◆ Work instructions: Among the entries below, find the lines that contain the string "masses". State only how many there are.

◆ Supplied material:
════════════════════

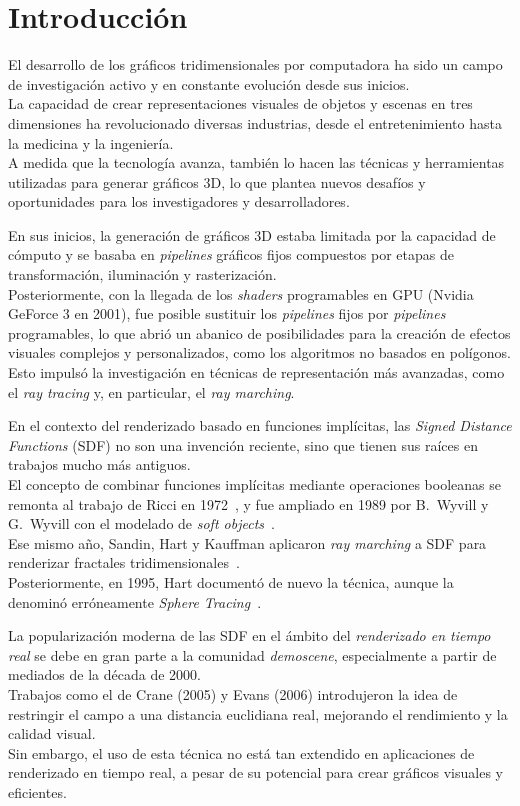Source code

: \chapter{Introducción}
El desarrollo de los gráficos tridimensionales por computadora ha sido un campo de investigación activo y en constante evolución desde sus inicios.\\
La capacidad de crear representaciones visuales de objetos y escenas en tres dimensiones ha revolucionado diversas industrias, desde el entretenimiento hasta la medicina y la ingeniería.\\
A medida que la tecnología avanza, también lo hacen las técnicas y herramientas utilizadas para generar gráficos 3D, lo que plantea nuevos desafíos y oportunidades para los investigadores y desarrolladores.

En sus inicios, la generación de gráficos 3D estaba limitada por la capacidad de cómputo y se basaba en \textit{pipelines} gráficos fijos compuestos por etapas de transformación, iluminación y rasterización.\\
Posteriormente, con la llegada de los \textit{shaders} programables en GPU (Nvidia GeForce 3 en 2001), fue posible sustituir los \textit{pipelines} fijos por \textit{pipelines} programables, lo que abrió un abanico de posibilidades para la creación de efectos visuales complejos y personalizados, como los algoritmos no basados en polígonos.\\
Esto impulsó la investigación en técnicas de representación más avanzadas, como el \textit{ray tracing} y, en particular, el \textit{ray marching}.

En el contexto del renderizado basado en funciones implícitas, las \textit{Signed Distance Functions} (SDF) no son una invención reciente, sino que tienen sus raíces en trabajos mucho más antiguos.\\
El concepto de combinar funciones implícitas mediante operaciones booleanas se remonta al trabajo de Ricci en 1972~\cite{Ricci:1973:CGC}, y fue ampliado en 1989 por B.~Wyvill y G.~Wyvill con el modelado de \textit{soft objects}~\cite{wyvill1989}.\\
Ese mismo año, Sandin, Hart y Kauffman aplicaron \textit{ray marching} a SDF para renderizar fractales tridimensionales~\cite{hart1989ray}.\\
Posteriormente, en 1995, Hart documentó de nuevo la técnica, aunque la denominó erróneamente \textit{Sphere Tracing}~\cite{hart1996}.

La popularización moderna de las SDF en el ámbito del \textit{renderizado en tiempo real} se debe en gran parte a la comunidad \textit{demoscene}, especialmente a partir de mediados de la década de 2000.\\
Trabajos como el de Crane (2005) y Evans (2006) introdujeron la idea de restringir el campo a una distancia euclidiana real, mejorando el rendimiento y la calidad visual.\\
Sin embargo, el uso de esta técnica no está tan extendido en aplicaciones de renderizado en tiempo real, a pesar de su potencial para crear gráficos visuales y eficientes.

════════════════════

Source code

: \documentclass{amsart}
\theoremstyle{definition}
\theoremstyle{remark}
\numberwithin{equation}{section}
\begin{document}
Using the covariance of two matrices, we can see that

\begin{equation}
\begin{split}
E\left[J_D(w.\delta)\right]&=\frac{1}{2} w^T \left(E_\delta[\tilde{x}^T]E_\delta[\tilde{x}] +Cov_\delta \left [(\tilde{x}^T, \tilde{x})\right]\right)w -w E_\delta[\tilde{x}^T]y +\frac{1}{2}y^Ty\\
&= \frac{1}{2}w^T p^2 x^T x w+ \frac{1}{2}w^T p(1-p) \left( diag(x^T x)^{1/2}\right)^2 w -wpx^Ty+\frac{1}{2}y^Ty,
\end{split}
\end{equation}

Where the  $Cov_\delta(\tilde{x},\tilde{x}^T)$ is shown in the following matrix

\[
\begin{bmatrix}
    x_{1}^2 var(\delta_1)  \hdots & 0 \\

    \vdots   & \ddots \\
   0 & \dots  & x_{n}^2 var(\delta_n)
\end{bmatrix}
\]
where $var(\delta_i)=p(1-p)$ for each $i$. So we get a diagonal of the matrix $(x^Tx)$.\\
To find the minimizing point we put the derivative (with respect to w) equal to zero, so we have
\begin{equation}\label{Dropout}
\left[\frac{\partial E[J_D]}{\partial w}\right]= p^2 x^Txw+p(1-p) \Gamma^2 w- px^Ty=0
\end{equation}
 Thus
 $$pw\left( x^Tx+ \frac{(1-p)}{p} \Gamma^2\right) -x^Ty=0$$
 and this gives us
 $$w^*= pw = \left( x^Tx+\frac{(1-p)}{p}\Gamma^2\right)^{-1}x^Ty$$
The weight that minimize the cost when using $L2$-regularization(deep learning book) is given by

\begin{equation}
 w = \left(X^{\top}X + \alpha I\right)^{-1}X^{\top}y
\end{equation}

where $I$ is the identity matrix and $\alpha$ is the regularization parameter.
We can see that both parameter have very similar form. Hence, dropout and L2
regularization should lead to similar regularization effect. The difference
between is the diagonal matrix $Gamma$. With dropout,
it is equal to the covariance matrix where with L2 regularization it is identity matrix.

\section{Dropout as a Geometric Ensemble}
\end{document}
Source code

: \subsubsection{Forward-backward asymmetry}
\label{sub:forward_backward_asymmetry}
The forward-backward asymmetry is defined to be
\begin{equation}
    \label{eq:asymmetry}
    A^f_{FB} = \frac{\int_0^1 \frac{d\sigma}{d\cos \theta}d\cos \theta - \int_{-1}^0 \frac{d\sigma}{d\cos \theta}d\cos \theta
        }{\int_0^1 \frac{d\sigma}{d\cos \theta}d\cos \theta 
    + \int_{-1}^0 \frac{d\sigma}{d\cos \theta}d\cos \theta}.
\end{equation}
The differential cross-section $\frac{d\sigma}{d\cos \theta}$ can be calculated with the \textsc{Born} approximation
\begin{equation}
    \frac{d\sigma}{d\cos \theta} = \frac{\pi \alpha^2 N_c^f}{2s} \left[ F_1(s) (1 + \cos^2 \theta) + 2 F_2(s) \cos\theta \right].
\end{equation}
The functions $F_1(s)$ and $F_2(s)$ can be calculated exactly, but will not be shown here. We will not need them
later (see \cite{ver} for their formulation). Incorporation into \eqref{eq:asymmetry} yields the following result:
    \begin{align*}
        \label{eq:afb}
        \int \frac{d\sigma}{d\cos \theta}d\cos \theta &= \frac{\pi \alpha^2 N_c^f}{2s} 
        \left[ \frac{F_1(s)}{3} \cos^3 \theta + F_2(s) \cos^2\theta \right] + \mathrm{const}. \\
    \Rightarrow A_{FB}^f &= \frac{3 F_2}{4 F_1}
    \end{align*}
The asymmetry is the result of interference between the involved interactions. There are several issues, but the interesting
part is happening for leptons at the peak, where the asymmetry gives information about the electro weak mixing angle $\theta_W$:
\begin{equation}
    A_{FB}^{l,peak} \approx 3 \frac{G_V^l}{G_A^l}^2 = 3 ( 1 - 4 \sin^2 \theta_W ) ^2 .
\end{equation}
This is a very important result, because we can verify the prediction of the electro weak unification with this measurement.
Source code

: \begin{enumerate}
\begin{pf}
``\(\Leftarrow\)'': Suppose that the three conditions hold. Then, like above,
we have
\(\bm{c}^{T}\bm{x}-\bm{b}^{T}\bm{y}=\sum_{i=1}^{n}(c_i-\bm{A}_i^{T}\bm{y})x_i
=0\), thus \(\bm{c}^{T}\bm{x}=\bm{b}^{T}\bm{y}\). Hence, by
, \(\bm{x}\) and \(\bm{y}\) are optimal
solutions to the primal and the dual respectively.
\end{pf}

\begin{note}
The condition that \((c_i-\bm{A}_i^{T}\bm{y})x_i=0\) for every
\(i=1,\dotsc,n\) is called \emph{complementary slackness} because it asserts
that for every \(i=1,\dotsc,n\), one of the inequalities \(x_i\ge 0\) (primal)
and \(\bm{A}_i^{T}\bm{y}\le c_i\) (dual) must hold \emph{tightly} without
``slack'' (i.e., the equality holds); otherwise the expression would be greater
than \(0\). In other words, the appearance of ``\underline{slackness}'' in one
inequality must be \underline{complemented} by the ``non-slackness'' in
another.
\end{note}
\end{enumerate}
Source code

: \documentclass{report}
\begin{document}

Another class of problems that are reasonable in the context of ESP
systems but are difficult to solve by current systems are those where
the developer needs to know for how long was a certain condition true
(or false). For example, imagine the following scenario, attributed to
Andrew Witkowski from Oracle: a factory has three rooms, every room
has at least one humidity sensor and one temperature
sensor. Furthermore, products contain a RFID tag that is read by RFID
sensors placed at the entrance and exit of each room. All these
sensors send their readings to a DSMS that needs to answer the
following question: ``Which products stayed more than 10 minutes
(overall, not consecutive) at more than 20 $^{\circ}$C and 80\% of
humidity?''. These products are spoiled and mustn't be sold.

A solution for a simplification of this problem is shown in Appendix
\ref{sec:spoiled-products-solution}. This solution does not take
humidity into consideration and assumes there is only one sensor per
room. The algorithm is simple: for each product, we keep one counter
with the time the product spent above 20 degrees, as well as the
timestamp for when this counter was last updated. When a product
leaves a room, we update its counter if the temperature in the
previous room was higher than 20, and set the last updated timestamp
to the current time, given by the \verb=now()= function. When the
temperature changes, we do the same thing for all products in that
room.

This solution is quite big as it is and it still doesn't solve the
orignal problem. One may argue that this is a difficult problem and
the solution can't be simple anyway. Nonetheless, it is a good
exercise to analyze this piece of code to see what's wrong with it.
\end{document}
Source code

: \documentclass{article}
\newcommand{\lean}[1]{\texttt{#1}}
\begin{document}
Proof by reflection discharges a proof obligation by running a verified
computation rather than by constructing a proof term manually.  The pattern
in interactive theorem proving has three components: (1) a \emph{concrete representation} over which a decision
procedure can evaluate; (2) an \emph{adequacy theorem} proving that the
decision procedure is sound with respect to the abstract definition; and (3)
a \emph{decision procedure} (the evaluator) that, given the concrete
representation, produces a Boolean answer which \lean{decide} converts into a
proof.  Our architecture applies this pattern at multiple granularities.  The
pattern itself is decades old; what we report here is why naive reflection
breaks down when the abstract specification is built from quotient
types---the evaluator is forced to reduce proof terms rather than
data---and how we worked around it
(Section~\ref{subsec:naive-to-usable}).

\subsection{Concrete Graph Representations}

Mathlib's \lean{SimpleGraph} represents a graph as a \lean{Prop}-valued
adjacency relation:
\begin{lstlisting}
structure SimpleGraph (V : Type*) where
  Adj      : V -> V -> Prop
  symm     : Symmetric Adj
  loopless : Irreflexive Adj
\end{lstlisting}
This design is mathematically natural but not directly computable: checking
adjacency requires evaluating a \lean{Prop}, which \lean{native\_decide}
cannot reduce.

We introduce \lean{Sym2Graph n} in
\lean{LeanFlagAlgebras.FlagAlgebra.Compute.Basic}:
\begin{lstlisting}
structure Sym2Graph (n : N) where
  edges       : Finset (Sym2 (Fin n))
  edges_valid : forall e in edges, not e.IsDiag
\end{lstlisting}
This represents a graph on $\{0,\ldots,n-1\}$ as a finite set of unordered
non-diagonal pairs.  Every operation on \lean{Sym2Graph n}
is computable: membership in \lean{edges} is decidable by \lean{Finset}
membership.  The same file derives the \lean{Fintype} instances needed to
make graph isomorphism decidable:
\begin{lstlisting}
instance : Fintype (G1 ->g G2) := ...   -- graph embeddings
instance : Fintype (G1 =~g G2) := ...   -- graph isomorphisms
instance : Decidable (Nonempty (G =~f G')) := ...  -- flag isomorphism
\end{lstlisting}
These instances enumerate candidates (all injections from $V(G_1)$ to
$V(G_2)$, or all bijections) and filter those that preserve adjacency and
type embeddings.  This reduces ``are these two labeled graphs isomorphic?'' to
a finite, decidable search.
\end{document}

════════════════════

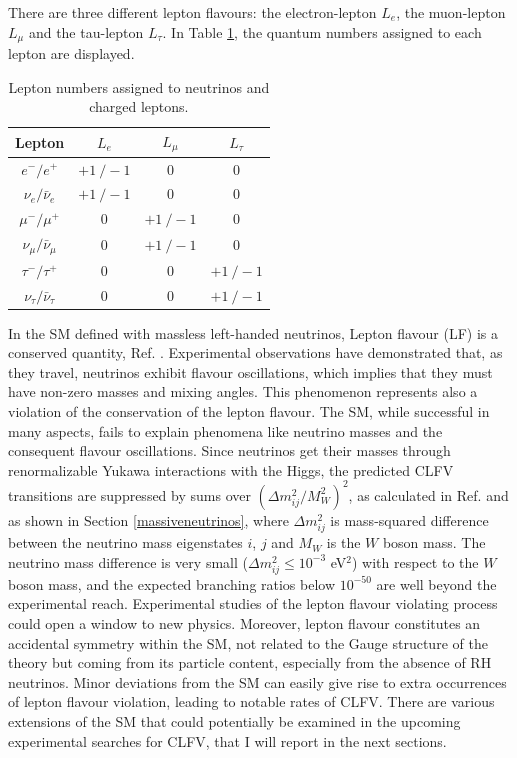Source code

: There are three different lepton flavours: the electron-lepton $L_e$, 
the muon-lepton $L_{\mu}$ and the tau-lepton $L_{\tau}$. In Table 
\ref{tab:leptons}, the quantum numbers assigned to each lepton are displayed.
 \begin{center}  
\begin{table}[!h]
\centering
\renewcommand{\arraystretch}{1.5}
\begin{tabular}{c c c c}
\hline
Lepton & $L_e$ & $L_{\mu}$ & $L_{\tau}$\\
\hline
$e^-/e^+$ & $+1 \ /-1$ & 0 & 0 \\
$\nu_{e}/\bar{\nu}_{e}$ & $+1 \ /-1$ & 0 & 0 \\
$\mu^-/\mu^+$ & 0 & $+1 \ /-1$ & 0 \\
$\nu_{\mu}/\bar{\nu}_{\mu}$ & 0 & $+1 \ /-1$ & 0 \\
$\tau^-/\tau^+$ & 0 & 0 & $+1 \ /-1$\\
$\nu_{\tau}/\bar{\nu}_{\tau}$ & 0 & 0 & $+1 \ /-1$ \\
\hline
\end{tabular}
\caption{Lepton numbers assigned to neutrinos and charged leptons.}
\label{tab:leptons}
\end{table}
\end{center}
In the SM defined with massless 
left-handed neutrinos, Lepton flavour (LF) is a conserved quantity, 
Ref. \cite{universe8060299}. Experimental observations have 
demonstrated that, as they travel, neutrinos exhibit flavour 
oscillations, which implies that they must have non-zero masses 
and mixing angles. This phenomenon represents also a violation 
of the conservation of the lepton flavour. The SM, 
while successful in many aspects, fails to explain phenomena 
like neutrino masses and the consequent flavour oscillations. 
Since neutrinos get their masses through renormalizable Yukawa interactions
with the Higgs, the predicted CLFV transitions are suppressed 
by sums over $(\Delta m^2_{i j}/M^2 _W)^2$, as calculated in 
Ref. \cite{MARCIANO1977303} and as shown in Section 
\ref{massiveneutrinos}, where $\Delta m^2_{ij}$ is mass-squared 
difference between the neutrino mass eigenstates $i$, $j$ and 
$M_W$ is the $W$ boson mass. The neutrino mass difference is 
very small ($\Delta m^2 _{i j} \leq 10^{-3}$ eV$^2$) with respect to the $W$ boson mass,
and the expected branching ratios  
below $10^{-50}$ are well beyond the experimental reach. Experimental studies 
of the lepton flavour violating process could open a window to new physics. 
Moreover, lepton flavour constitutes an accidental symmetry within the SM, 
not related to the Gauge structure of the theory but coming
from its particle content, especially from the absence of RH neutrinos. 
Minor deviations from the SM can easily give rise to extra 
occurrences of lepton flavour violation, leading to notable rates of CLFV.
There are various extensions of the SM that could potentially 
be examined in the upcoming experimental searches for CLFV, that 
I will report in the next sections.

════════════════════

◆ Response to the exercise: 3